About this exercise
The answer consists of one number: how many lines of the data below include the string "Uses".

(Stored records)
↓↓↓

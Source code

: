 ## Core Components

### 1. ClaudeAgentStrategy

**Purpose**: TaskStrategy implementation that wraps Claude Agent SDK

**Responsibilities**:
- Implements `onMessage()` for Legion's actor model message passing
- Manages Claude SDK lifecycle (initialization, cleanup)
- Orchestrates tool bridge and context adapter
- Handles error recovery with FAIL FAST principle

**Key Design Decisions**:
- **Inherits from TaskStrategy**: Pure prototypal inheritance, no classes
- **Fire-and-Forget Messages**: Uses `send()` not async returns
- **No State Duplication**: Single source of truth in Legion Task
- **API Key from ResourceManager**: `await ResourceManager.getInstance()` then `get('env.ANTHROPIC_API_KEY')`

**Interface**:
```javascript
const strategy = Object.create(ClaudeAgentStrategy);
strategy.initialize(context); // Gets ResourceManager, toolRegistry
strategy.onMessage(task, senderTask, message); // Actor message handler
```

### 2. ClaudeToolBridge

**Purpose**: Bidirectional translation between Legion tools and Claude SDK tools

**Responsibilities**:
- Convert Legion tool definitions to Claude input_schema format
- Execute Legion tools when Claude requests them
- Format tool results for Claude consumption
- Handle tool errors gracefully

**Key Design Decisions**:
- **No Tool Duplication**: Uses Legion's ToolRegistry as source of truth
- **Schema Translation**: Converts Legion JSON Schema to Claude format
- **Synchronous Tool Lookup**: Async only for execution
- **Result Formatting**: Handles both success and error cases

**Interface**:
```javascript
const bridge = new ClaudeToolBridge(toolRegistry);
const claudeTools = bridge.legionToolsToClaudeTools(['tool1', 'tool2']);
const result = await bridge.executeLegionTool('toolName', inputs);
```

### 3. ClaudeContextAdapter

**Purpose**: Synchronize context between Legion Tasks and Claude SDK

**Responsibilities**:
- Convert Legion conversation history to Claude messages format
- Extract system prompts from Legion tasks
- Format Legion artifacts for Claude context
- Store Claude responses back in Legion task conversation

↑↑↑

Answer for this exercise
2